*TASK STATEMENT*
Show every line below where "github" can be found.

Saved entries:
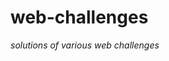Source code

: # web-challenges
	
*solutions of various web challenges*  
<!--stackedit_data:
eyJoaXN0b3J5IjpbLTE0NTkzMzkzOTBdfQ==
-->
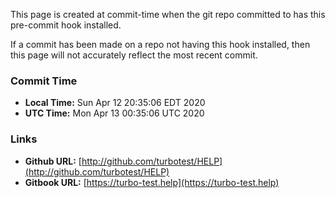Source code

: This page is created at commit-time when the git repo committed to has this pre-commit hook installed.

If a commit has been made on a repo not having this hook installed, then this page
will not accurately reflect the most recent commit.


### Commit Time

* **Local Time:** Sun Apr 12 20:35:06 EDT 2020
* **UTC Time:**   Mon Apr 13 00:35:06 UTC 2020

### Links

* **Github URL:** [http://github.com/turbotest/HELP](http://github.com/turbotest/HELP)
* **Gitbook URL:** [https://turbo-test.help](https://turbo-test.help)

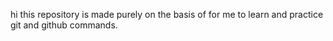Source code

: hi this repository is made purely on the basis of for me to learn and practice git and github commands.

*RESPONSE BELOW*
* **Github URL:** [http://github.com/turbotest/HELP](http://github.com/turbotest/HELP)
: hi this repository is made purely on the basis of for me to learn and practice git and github commands.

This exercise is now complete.